• _Instructions to follow_: Transcribe all data verbatim. Skip the pictures.

== Segment start ==

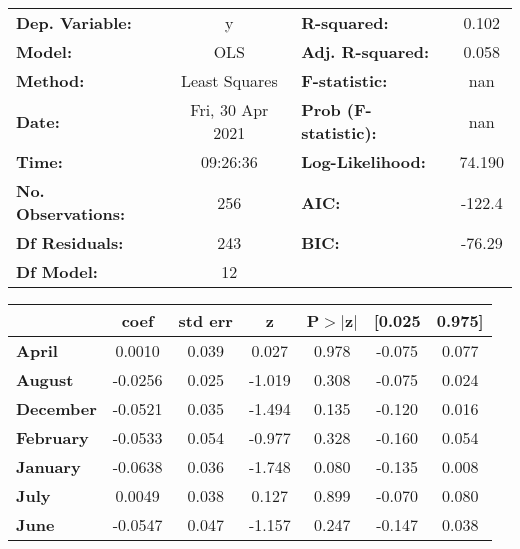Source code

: \begin{center}
\begin{tabular}{lclc}
\toprule
\textbf{Dep. Variable:}    &        y         & \textbf{  R-squared:         } &     0.102   \\
\textbf{Model:}            &       OLS        & \textbf{  Adj. R-squared:    } &     0.058   \\
\textbf{Method:}           &  Least Squares   & \textbf{  F-statistic:       } &       nan   \\
\textbf{Date:}             & Fri, 30 Apr 2021 & \textbf{  Prob (F-statistic):} &      nan    \\
\textbf{Time:}             &     09:26:36     & \textbf{  Log-Likelihood:    } &    74.190   \\
\textbf{No. Observations:} &         256      & \textbf{  AIC:               } &    -122.4   \\
\textbf{Df Residuals:}     &         243      & \textbf{  BIC:               } &    -76.29   \\
\textbf{Df Model:}         &          12      & \textbf{                     } &             \\
\bottomrule
\end{tabular}
\begin{tabular}{lcccccc}
                   & \textbf{coef} & \textbf{std err} & \textbf{z} & \textbf{P$> |$z$|$} & \textbf{[0.025} & \textbf{0.975]}  \\
\midrule
\textbf{April}     &       0.0010  &        0.039     &     0.027  &         0.978        &       -0.075    &        0.077     \\
\textbf{August}    &      -0.0256  &        0.025     &    -1.019  &         0.308        &       -0.075    &        0.024     \\
\textbf{December}  &      -0.0521  &        0.035     &    -1.494  &         0.135        &       -0.120    &        0.016     \\
\textbf{February}  &      -0.0533  &        0.054     &    -0.977  &         0.328        &       -0.160    &        0.054     \\
\textbf{January}   &      -0.0638  &        0.036     &    -1.748  &         0.080        &       -0.135    &        0.008     \\
\textbf{July}      &       0.0049  &        0.038     &     0.127  &         0.899        &       -0.070    &        0.080     \\
\textbf{June}      &      -0.0547  &        0.047     &    -1.157  &         0.247        &       -0.147    &        0.038     \\

\end{tabular}
\end{center}
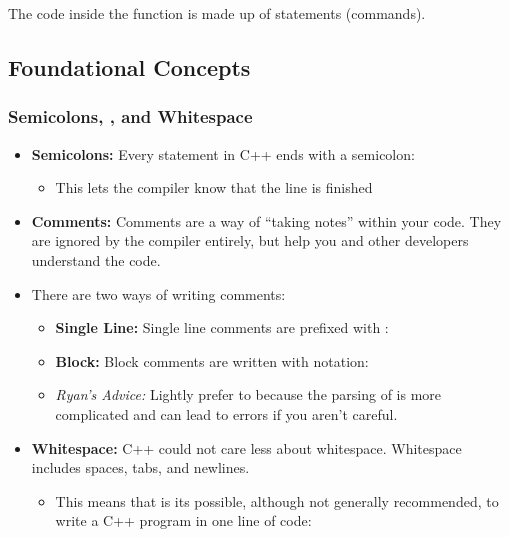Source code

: \documentclass{article}
\begin{document}
\noindent
The code inside the  function is made up of statements (commands).

\subsection{Foundational Concepts}

\subsubsection{Semicolons, , and Whitespace}

\begin{itemize}
	\item \textbf{Semicolons:} Every statement in C++ ends with a semicolon:
	\begin{itemize}
		\item This lets the compiler know that the line is finished
	\end{itemize}
	\item \textbf{Comments:} Comments are a way of ``taking notes'' within your code. They are ignored by the compiler entirely, but help you and other developers understand the code.
	\item There are two ways of writing comments:
	\begin{itemize}
		\item \textbf{Single Line:} Single line comments are prefixed with \inlinecpp{//}:
		\item \textbf{Block:} Block comments are written with \inlinecpp{/* */} notation:
		\item \textsl{Ryan's Advice:} Lightly prefer \inlinecpp{//} to \inlinecpp{/* */} because the parsing of \inlinecpp{/* */} is more complicated and can lead to errors if you aren't careful.
	\end{itemize}
	\item \textbf{Whitespace:} C++ could not care less about whitespace. Whitespace includes spaces, tabs, and newlines.
	\begin{itemize}
		\item This means that is its possible, although not generally recommended, to write a C++ program in one line of code:
	\end{itemize}
\end{itemize}
\end{document}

== Segment end ==

• _Written response_:
Source code

: \begin{center}
\begin{tabular}{lclc}
\toprule
\textbf{Dep. Variable:}    &        y         & \textbf{  R-squared:         } &     0.102   \\
\textbf{Model:}            &       OLS        & \textbf{  Adj. R-squared:    } &     0.058   \\
\textbf{Method:}           &  Least Squares   & \textbf{  F-statistic:       } &       nan   \\
\textbf{Date:}             & Fri, 30 Apr 2021 & \textbf{  Prob (F-statistic):} &      nan    \\
\textbf{Time:}             &     09:26:36     & \textbf{  Log-Likelihood:    } &    74.190   \\
\textbf{No. Observations:} &         256      & \textbf{  AIC:               } &    -122.4   \\
\textbf{Df Residuals:}     &         243      & \textbf{  BIC:               } &    -76.29   \\
\textbf{Df Model:}         &          12      & \textbf{                     } &             \\
\bottomrule
\end{tabular}
\begin{tabular}{lcccccc}
                   & \textbf{coef} & \textbf{std err} & \textbf{z} & \textbf{P$> |$z$|$} & \textbf{[0.025} & \textbf{0.975]}  \\
\midrule
\textbf{April}     &       0.0010  &        0.039     &     0.027  &         0.978        &       -0.075    &        0.077     \\
\textbf{August}    &      -0.0256  &        0.025     &    -1.019  &         0.308        &       -0.075    &        0.024     \\
\textbf{December}  &      -0.0521  &        0.035     &    -1.494  &         0.135        &       -0.120    &        0.016     \\
\textbf{February}  &      -0.0533  &        0.054     &    -0.977  &         0.328        &       -0.160    &        0.054     \\
\textbf{January}   &      -0.0638  &        0.036     &    -1.748  &         0.080        &       -0.135    &        0.008     \\
\textbf{July}      &       0.0049  &        0.038     &     0.127  &         0.899        &       -0.070    &        0.080     \\
\textbf{June}      &      -0.0547  &        0.047     &    -1.157  &         0.247        &       -0.147    &        0.038     \\

\end{tabular}
\end{center}
Source code

: \documentclass{article}
\begin{document}
\noindent
The code inside the  function is made up of statements (commands).

\subsection{Foundational Concepts}

\subsubsection{Semicolons, , and Whitespace}

\begin{itemize}
	\item \textbf{Semicolons:} Every statement in C++ ends with a semicolon:
	\begin{itemize}
		\item This lets the compiler know that the line is finished
	\end{itemize}
	\item \textbf{Comments:} Comments are a way of ``taking notes'' within your code. They are ignored by the compiler entirely, but help you and other developers understand the code.
	\item There are two ways of writing comments:
	\begin{itemize}
		\item \textbf{Single Line:} Single line comments are prefixed with \inlinecpp{//}:
		\item \textbf{Block:} Block comments are written with \inlinecpp{/* */} notation:
		\item \textsl{Ryan's Advice:} Lightly prefer \inlinecpp{//} to \inlinecpp{/* */} because the parsing of \inlinecpp{/* */} is more complicated and can lead to errors if you aren't careful.
	\end{itemize}
	\item \textbf{Whitespace:} C++ could not care less about whitespace. Whitespace includes spaces, tabs, and newlines.
	\begin{itemize}
		\item This means that is its possible, although not generally recommended, to write a C++ program in one line of code:
	\end{itemize}
\end{itemize}
\end{document}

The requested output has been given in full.